Surrogate Optimization Algorithm

Serial `surrogateopt` Algorithm

Serial surrogateopt Algorithm Overview
Definitions for Surrogate Optimization
Construct Surrogate Details
Search for Minimum Details
Merit Function Definition

Serial `surrogateopt` Algorithm Overview

The surrogate optimization algorithm alternates between two phases.

Construct Surrogate — Create options.MinSurrogatePoints random points within the bounds. Evaluate the (expensive) objective function at these points. Construct a surrogate of the objective function by interpolating a radial basis function through these points.
Search for Minimum — Search for a minimum of the objective function by sampling several thousand random points within the bounds. Evaluate a merit function based on the surrogate value at these points and on the distances between them and points where the (expensive) objective function has been evaluated. Choose the best point as a candidate, as measured by the merit function. Evaluate the objective function at the best candidate point. This point is called an adaptive point. Update the surrogate using this value and search again.

During the Construct Surrogate phase, the algorithm constructs sample points from a quasirandom sequence. Constructing an interpolating radial basis function takes at least nvars + 1 sample points, where nvars is the number of problem variables. The default value of options.MinSurrogatePoints is 2*nvars or 20, whichever is larger.

The algorithm stops the Search for Minimum phase when all the search points are too close (less than the option MinSampleDistance) to points where the objective function was previously evaluated. See Search for Minimum Details. This switch from the Search for Minimum phase is called surrogate reset.

Definitions for Surrogate Optimization

The surrogate optimization algorithm description uses the following definitions.

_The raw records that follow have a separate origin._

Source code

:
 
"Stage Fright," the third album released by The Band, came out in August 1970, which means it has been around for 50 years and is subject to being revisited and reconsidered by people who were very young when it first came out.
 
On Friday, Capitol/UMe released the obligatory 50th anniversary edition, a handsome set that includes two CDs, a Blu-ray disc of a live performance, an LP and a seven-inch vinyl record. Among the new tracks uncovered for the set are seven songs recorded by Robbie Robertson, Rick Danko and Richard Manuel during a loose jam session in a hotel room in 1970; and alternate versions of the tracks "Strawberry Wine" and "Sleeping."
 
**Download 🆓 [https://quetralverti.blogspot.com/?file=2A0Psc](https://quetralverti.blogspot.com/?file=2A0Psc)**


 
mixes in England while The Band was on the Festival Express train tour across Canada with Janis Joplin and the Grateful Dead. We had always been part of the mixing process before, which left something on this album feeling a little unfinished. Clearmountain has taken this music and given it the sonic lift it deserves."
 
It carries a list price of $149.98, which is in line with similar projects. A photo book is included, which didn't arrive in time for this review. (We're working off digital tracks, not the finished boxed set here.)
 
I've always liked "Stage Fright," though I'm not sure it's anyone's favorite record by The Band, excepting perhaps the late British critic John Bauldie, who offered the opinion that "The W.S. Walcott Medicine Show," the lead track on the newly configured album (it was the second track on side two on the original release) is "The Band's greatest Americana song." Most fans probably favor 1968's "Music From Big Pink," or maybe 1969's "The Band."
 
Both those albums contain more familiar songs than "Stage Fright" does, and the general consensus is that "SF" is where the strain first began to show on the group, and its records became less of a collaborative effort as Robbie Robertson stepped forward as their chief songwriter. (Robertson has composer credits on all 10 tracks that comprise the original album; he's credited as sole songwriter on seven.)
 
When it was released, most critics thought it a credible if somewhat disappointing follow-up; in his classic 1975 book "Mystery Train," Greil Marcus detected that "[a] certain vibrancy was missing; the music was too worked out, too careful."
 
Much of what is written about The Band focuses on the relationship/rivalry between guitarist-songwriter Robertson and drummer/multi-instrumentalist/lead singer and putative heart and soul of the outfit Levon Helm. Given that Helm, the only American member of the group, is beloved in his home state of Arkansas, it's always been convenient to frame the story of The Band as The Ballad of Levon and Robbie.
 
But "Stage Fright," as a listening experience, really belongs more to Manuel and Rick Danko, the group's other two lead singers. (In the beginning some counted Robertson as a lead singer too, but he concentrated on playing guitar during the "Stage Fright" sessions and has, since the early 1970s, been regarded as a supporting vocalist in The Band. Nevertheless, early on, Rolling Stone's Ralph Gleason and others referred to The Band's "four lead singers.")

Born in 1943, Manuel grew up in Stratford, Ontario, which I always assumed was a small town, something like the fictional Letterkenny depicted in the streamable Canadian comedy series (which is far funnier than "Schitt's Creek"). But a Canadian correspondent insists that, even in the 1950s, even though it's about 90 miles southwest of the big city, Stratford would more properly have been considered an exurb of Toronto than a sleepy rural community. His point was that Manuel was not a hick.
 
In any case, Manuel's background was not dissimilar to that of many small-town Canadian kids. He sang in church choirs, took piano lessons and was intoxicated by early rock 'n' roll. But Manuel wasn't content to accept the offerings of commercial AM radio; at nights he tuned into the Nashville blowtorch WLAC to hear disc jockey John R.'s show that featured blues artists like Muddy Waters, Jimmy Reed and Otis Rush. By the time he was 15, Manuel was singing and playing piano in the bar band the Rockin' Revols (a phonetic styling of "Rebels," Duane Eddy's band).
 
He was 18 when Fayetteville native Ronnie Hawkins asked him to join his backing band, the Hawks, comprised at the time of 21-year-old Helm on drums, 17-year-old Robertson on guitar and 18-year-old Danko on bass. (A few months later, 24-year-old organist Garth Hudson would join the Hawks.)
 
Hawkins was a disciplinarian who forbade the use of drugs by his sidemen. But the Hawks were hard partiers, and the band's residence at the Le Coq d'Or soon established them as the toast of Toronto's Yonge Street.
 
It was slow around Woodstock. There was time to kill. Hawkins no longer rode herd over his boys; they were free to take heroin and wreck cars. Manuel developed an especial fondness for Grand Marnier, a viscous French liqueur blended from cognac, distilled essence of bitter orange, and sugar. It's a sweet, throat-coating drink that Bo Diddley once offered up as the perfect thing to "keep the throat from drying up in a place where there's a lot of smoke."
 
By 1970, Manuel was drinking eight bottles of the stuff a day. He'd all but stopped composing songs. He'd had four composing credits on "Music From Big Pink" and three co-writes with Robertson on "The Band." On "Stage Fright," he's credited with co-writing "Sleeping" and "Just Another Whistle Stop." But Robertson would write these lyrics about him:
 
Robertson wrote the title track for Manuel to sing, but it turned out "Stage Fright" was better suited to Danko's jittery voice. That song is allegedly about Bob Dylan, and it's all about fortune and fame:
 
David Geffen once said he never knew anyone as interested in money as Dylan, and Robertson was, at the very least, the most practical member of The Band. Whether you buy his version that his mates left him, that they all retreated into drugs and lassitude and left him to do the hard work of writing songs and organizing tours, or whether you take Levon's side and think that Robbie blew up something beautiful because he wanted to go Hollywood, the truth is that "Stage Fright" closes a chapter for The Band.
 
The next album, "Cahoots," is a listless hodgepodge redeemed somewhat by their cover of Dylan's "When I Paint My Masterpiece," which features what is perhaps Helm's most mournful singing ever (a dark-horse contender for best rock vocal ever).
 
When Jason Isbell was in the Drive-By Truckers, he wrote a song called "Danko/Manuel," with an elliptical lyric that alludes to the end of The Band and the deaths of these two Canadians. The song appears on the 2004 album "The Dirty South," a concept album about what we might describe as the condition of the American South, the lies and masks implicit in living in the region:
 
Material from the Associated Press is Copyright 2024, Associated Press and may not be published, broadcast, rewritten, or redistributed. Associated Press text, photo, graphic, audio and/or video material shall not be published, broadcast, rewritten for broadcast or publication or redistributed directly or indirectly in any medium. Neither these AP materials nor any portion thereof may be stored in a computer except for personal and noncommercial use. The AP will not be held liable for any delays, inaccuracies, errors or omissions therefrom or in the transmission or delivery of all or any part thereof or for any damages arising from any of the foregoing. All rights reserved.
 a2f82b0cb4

Current — The point where the objective function was evaluated most recently.
Incumbent — The point with the smallest objective function value among all evaluated since the most recent surrogate reset.
Best — The point with the smallest objective function value among all evaluated so far.
Initial — The points, if any, that you pass to the solver in the InitialPoints option.
Random points — Points in the Construct Surrogate phase where the solver evaluates the objective function. Generally, the solver takes these points from a quasirandom sequence, scaled and shifted to remain within the bounds. A quasirandom sequence is similar to a pseudorandom sequence such as rand returns, but is more evenly spaced. See https://en.wikipedia.org/wiki/Low-discrepancy_sequence. However, when the number of variables is above 500, the solver takes points from a Latin hypercube sequence. See https://en.wikipedia.org/wiki/Latin_hypercube_sampling.
Adaptive points — Points in the Search for Minimum phase where the solver evaluates the objective function.
Merit function — See Merit Function Definition.
Evaluated points — All points at which the objective function value is known. These points include initial points, Construct Surrogate points, and Search for Minimum points at which the solver evaluates the objective function.
Sample points. Pseudorandom points where the solver evaluates the merit function during the Search for Minimum phase. These points are not points at which the solver evaluates the objective function, except as described in Search for Minimum Details.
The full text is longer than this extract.